Christianity represents the thoughts and purposes of God in history. They shine as so many stars in the darkness of sin and error. They are unceasingly opposed, but make steady progress and are sure of final victory. Heathen ideas and practices with their degrading influences controlled the ethics, politics, literature, and the house and home of emperor and peasant, when the little band of despised and persecuted followers of Jesus of Nazareth began the unequal struggle against overwhelming odds and stubborn habits. It was a struggle of faith against superstition, of love against selfishness, of purity against corruption, of spiritual forces against political and social power.
Under the inspiring influence of the spotless purity of Christ’s teaching and example, and aided here and there by the nobler instincts and tendencies of philosophy, the Christian church from the beginning asserted the individual rights of man, recognized the divine image in every rational being, taught the common creation and common redemption, the destination of all for immortality and glory, raised the humble and the lowly, comforted the prisoner and captive, the stranger and the exile, proclaimed chastity as a fundamental virtue, elevated woman to dignity and equality with man, upheld the sanctity and inviolability of the marriage tie, laid the foundation of a Christian family and happy home, moderated the evils and undermined the foundations of slavery, opposed polygamy and concubinage, emancipated the children from the tyrannical control of parents, denounced the exposure of children as murder, made relentless war upon the bloody games of the arena and the circus, and the shocking indecencies of the theatre, upon cruelty and oppression and every vice infused into a heartless and loveless world the spirit of love and brotherhood, transformed sinners into saints, frail women into heroines, and lit up the darkness of the tomb by the bright ray of unending bliss in heaven.
Christianity reformed society from the bottom, and built upwards until it reached the middle and higher classes, and at last the emperor himself. Then soon after the conversion of Constantine it began to influence legislation, abolished cruel institutions, and enacted laws which breathe the spirit of justice and humanity. We may deplore the evils which followed in the train of the union of church and state, but we must not overlook its many wholesome effects upon the Justinian code which gave Christian ideas an institutional form and educational power for whole generations to this day. From that time on also began the series of charitable institutions for widows and orphans, for the poor and the sick, the blind and the deaf, the intemperate and criminal, and for the care of all unfortunate,—institutions which we seek in vain in any other but Christian countries.
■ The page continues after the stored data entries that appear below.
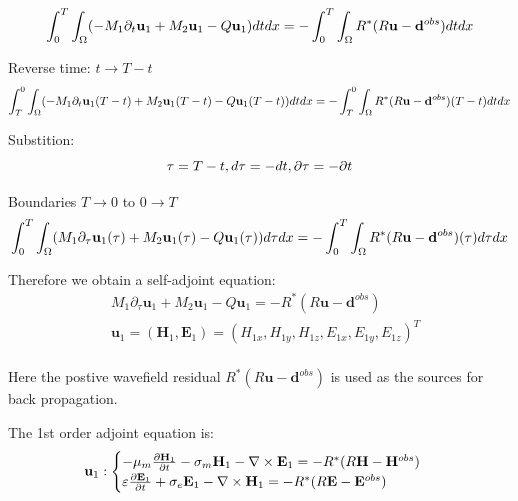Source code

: \documentclass[pdftex,a4paper,parskip,listof=totoc,bibliography=totoc,onehalfspacing,12pt]{scrreprt}
\begin{document}
\begin{equation}
 \int_0^T \int_\Omega (-M_1 \partial_{t} \mathbf{u}_{1}  + M_2 \mathbf{u}_{1} - Q \mathbf{u}_{1})  dt dx = -\int_0^T \int_\Omega R^{*}(R\mathbf{u} - \mathbf{d}^{obs}) dt dx\\
\end{equation}
\par Reverse time: $t \to T-t$
\begin{equation}
 \int_T^0 \int_\Omega (-M_1 \partial_{t} \mathbf{u}_{1}(T-t)  + M_2 \mathbf{u}_{1}(T-t) - Q \mathbf{u}_{1}(T-t) )  dt dx = -\int_T^0 \int_\Omega R^{*}(R\mathbf{u} - \mathbf{d}^{obs})(T-t) dt dx\\
\end{equation}
\par Substition: 
\begin{equation}
 \tau = T - t, d\tau = -dt, \partial \tau = -\partial t\\
\end{equation}
\par Boundaries $T \to 0$ to $0 \to T$
\begin{equation}
 \int_0^T \int_\Omega (M_1 \partial_{\tau} \mathbf{u}_{1}(\tau) + M_2 \mathbf{u}_{1}(\tau) - Q \mathbf{u}_{1}(\tau) )  d\tau dx = -\int_0^T \int_\Omega R^{*}(R\mathbf{u} - \mathbf{d}^{obs})(\tau) d\tau dx\\
\end{equation}
\par Therefore we obtain a self-adjoint equation:
\begin{equation}
\begin{aligned}
\label{eqn:AdjointEquation1}
& M_1 \partial_{\tau} \mathbf{u}_{1} + M_2 \mathbf{u}_{1} - Q \mathbf{u}_{1} =  - R^{*}(R\mathbf{u} - \mathbf{d}^{obs})  \\
& \mathbf{u}_{1} = ( \mathbf{H}_{1}, \mathbf{E}_{1}) = (H_{1x}, H_{1y}, H_{1z}, E_{1x}, E_{1y}, E_{1z})^T  \\ 
\end{aligned}
\end{equation}
\par Here the postive wavefield residual $R^{*}(R\mathbf{u} - \mathbf{d}^{obs}) $ is used as the sources for back propagation. \\
\par The 1st order adjoint equation is:
\begin{equation}
\label{eqn:AdjointEquation11}
\mathbf{u}_{1}:
\begin{cases}
-\mu_{m} \pdv{\mathbf{H}_{1}}{t} - \sigma_{m}\mathbf{H}_{1} - \nabla \times\mathbf{E}_{1} =  -R^{*}(R\mathbf{H} - \mathbf{H}^{obs}) \\
\varepsilon\pdv{\mathbf{E}_{1}}{t} + \sigma_{e}\mathbf{E}_{1} -\nabla \times \mathbf{H}_{1} =  - R^{*}(R\mathbf{E} - \mathbf{E}^{obs})
\end{cases}
\end{equation}
\end{document}
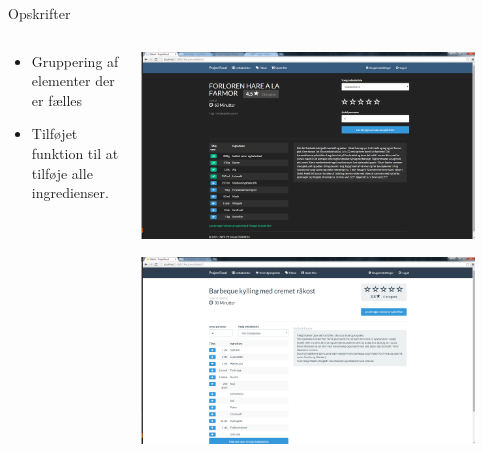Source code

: \begin{frame}{Opskrifter}
	
	\begin{minipage}[0.3\textheight]{\textwidth}
	\begin{columns}[T]
	\begin{column}{0.5\textwidth}
	\begin{itemize}
	\item Gruppering af elementer der er fælles
	\item Tilføjet funktion til at tilføje alle ingredienser.

	
	\end{itemize}
	\end{column}
	\begin{column}{0.5\textwidth}
	 \includegraphics[width=0.9\textwidth,height=0.8\textheight,keepaspectratio]{images/Screenshots/PickedRecipeOld.png}
	 
	 \vspace{2 mm}
	  
	  \includegraphics[width=0.9\textwidth,height=0.8\textheight,keepaspectratio]{images/Screenshots/PickedRecipe.png}
	\end{column}
	\end{columns}
	

  \end{minipage}
  
  	
\end{frame}

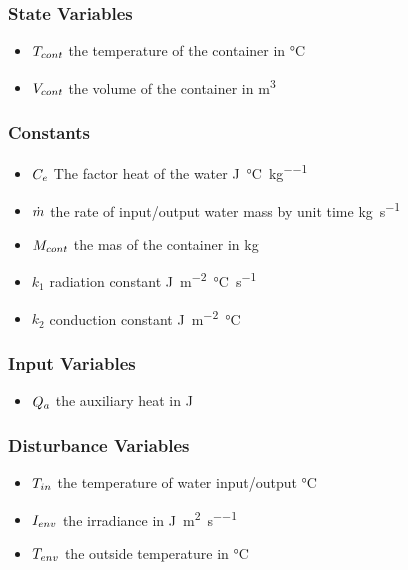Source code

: \documentclass[a4paper,12pt,twoside,openright]{book}
\begin{document}
\vspace{5mm}

\subsubsection{State Variables}

\begin{itemize}
\item
  $T_{cont}$ the temperature of the container in \si{\degreeCelsius}
\item
  $V_{cont}$ the volume of the container in \si{\metre^3}

\end{itemize}

\subsubsection{Constants}
\begin{itemize}
\item
  $C_e$ The factor heat of the water \si{\joule\per\degreeCelsius\per\kilogram}
\item
  $\dot{m}$ the rate of input/output water mass by unit time \si{\kilogram\per\second}
\item
  $M_{cont}$ the mas of the container in \si{\kilogram}
\item
  $k_1$ radiation constant  \si{\joule\per\square\metre\degreeCelsius\per\second}
\item
  $k_2$ conduction constant \si{\joule\per\square\metre\degreeCelsius}

\end{itemize}

\subsubsection{Input Variables}
\begin{itemize}
\item
  $Q_{a}$ the auxiliary heat in \si{\joule}


\end{itemize}

\subsubsection{Disturbance Variables}
\begin{itemize}
\item 
  $T_{in}$ the temperature of water input/output \si{\degreeCelsius}
\item
  $I_{env}$ the irradiance in \si{\joule\per\square\metre\per\second}
\item
  $T_{env}$ the outside temperature in \si{\degreeCelsius}
\end{itemize}
\end{document}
Nor should the excesses of asceticism blind us against the moral heroism of renouncing rights and enjoyments innocent in themselves, but so generally abused and poisoned, that total abstinence seemed to most of the early fathers the only radical and effective cure. So in our days some of the best of men regard total abstinence rather than temperance, the remedy of the fearful evils of intemperance.
Christianity could not prevent the irruption of the Northern barbarians and the collapse of the Roman empire. The process of internal dissolution had gone too far; nations as well as individuals may physically and morally sink so low that they, are beyond the possibility of recovery. Tacitus, the heathen Stoic in the second century, and Salvianus, the Christian presbyter in the fifth, each a Jeremiah of his age, predicted the approaching doom and destruction of Roman society, looked towards the savage races of the North for fresh blood and new vigor. But the Keltic and Germanic conquerors would have turned Southern Europe into a vast solitude (as the Turks have laid waste the fairest portions of Asia), if they had not embraced the principles, laws, and institutions of the Christian church.